I'm confused, what was the story he was supposed to be writing about -- Dan Murphy or Iraqi children?
But hey, the story broke October 14th. He's only had 15 days to come up with something worth writing, right?
Yesterday, Truthout ran Julia Kallas article for IPS
about the same topic Dan Murphy covers -- well about the Iraqi
children, not about Dan Muphy's own thoughts and writing about himself.
And Kallas interviewed the University of Michigan's School of Public
Health's Mozhgan Savabieasfahani, an environmental toxicologist and the
lead author of the latest findings. Excerpt.
Q:
How is the local health care system coping with an emergency like this?

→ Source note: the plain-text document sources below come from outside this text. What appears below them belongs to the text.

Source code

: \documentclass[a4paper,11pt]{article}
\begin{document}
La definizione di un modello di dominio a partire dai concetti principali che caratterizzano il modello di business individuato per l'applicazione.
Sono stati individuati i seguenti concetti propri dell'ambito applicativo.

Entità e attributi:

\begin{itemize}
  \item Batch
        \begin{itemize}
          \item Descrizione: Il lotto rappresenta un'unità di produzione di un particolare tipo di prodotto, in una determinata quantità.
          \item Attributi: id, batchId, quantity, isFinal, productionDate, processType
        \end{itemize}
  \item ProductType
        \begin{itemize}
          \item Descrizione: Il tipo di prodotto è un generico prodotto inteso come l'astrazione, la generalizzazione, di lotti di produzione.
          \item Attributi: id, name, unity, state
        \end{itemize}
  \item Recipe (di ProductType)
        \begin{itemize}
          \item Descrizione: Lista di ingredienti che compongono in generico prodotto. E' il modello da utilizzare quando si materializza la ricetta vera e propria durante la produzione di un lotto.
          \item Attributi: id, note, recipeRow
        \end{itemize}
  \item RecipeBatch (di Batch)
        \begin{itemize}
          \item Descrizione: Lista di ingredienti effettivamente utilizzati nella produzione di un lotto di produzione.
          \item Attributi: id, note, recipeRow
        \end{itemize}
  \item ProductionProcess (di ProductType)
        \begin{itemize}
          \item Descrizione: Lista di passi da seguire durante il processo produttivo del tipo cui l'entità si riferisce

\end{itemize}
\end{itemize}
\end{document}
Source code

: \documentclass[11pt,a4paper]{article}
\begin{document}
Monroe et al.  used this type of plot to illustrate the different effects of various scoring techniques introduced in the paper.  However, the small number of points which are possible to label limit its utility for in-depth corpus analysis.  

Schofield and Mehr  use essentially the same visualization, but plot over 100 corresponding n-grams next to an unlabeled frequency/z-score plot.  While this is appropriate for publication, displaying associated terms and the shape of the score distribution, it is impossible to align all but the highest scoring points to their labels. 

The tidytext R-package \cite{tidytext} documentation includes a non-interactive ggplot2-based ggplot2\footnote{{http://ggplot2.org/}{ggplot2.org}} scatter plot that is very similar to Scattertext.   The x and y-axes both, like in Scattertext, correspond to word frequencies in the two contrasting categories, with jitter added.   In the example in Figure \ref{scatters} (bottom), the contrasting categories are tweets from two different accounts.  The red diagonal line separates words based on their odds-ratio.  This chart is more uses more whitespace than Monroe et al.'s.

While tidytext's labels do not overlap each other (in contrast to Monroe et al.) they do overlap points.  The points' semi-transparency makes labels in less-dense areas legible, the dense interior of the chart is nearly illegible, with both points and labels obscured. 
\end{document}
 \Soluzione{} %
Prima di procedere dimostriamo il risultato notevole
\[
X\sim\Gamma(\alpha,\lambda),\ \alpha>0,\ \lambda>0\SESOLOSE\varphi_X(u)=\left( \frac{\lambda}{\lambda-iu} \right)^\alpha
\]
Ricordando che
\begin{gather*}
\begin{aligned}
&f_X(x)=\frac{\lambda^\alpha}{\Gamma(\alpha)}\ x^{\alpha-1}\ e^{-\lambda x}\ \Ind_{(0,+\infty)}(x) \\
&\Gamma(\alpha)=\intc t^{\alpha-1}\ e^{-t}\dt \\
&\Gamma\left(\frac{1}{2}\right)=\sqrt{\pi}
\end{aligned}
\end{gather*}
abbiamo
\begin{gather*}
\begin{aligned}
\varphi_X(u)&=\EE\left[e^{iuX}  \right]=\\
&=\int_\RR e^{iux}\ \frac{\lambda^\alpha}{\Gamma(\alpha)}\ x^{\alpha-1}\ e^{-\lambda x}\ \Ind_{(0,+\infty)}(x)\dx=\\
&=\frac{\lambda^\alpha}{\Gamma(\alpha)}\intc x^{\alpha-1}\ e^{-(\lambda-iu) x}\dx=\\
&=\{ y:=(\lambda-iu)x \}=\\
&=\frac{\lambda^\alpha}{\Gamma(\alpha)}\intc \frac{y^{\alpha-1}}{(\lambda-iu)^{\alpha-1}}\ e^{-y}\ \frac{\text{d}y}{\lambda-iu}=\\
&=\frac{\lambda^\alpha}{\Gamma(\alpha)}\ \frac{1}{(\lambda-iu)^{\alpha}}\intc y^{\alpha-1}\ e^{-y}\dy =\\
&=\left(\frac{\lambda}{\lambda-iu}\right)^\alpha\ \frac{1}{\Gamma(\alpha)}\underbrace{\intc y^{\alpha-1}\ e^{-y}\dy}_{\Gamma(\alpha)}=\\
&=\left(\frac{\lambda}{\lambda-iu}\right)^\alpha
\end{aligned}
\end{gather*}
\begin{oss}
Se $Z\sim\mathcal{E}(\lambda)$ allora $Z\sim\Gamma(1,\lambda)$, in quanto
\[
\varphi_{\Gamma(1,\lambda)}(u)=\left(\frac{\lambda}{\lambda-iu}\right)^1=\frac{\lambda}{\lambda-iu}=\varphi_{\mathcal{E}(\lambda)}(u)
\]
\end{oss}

And how can contamination management and medical care procedures be
provided in these areas?
A: I
know that the hospitals in the two cities that we studied are
overstretched and as far as that is a concern there are ways to help
these hospitals. We need to organise doctors, scientists and people who
are professionals in this area to help clean up. Organise them, bring
them to these two cities and get them to start working. However, all of
that requires financial and other kinds of support. Financial and
political support together will help to make that happen.
Somehow
she managed to talk about needs without ever once exploring Dan
Murphy's need to interject himself into the story, to put the spotlight
on himself. It's a way of providing coverage that Murphy might want to
try emulating. David Kenner (Foreign Policy) explains today:
These figures are wildly out of proportion to the prevalence of birth defects elsewhere in the world. Hydrocephalus,
a build up of fluid in the brain, is reported in 0.6 infants per 1,000
live births in California. In Basra, reported cases of hydrocephalus
occurred six times more frequently. Neural tube defects
(NTDs), brain and spinal cord conditions, are reported in one infant
per 1,000 live births in the United States. In Basra, it is 12 per 1,000
live births, "the highest ever reported."
Again,
I know it's amazing, but Kenner manages to focus on the Iraqi
children. Again, Dan Murphy should attempt to emulate this manner of
providing coverage.
Turning to violence, Prensa Latina observes,
"With Monday's sunrise, Iraqis viewed the desolate landscape left by
the weekend bombing that killed 61 people, according to official
reports."
Fars News Agency reports,
"Al-Qaeda's front group in Iraq claimed responsibility on Monday for a
series of shootings and bombings over the Eid al-Adha holiday that
killed dozens of people nationwide." It's the Islamic State of Iraq. July 22nd,
the Islamic State of Iraq released an audio recording announcing a new
campaign of violence entitled Breaking The Walls which would include
prison breaks and killing " judges and investigators and their guards." Since they made their July announcement there have been minor and major attacks throughout Iraq. Ashley Fantz (CNN) adds,
"In the statement, the ISI claims that the Shiite Rafidi government
have conducted a series of arrests that targeted Sunni women in order to
pressure their relatives to surrender to authorities or to blackmail
their relatives. Attacking during Eid was intended to deliver a message:
You are not safe, even during a holiday built around peace."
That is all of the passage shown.